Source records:
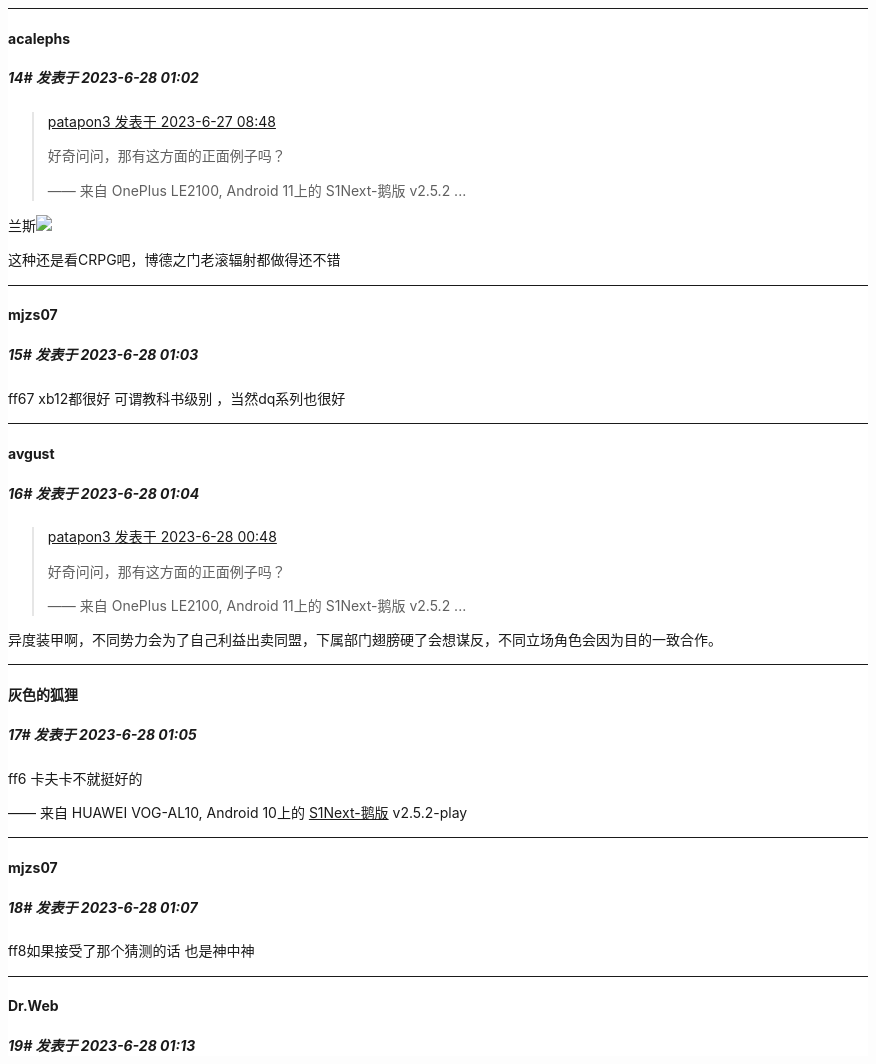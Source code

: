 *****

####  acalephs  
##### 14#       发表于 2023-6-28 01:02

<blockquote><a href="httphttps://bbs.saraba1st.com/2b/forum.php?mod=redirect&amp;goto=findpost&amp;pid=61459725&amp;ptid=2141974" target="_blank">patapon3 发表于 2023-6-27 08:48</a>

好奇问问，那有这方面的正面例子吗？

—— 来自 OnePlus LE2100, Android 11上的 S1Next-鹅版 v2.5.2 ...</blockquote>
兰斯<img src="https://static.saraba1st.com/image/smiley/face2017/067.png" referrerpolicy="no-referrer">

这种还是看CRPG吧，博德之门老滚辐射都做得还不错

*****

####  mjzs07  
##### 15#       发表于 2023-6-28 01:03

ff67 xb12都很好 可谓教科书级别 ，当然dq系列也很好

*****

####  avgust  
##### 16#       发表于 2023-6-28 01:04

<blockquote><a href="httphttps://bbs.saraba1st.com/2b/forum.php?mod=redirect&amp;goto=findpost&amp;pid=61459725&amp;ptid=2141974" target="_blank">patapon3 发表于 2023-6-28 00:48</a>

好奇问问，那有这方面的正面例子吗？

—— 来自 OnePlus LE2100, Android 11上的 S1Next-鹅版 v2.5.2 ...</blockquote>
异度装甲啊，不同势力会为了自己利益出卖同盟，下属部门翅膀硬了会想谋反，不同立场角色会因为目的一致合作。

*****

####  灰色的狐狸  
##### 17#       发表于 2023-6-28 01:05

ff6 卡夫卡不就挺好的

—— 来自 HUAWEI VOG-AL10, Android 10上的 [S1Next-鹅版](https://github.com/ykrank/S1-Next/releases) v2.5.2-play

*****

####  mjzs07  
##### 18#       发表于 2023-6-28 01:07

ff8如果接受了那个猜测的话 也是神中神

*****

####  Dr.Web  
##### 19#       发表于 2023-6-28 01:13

*What is being asked*
What is needed is an exact copy of every record above, minus the images.

*Result of the task*
Source code

: *****

####  acalephs  
##### 14#       发表于 2023-6-28 01:02

<blockquote><a href="httphttps://bbs.saraba1st.com/2b/forum.php?mod=redirect&amp;goto=findpost&amp;pid=61459725&amp;ptid=2141974" target="_blank">patapon3 发表于 2023-6-27 08:48</a>

好奇问问，那有这方面的正面例子吗？

—— 来自 OnePlus LE2100, Android 11上的 S1Next-鹅版 v2.5.2 ...</blockquote>
兰斯<img src="https://static.saraba1st.com/image/smiley/face2017/067.png" referrerpolicy="no-referrer">

这种还是看CRPG吧，博德之门老滚辐射都做得还不错

*****

####  mjzs07  
##### 15#       发表于 2023-6-28 01:03

ff67 xb12都很好 可谓教科书级别 ，当然dq系列也很好

*****

####  avgust  
##### 16#       发表于 2023-6-28 01:04

<blockquote><a href="httphttps://bbs.saraba1st.com/2b/forum.php?mod=redirect&amp;goto=findpost&amp;pid=61459725&amp;ptid=2141974" target="_blank">patapon3 发表于 2023-6-28 00:48</a>

好奇问问，那有这方面的正面例子吗？

—— 来自 OnePlus LE2100, Android 11上的 S1Next-鹅版 v2.5.2 ...</blockquote>
异度装甲啊，不同势力会为了自己利益出卖同盟，下属部门翅膀硬了会想谋反，不同立场角色会因为目的一致合作。

*****

####  灰色的狐狸  
##### 17#       发表于 2023-6-28 01:05

ff6 卡夫卡不就挺好的

—— 来自 HUAWEI VOG-AL10, Android 10上的 [S1Next-鹅版](https://github.com/ykrank/S1-Next/releases) v2.5.2-play

*****

####  mjzs07  
##### 18#       发表于 2023-6-28 01:07

ff8如果接受了那个猜测的话 也是神中神

*****

####  Dr.Web  
##### 19#       发表于 2023-6-28 01:13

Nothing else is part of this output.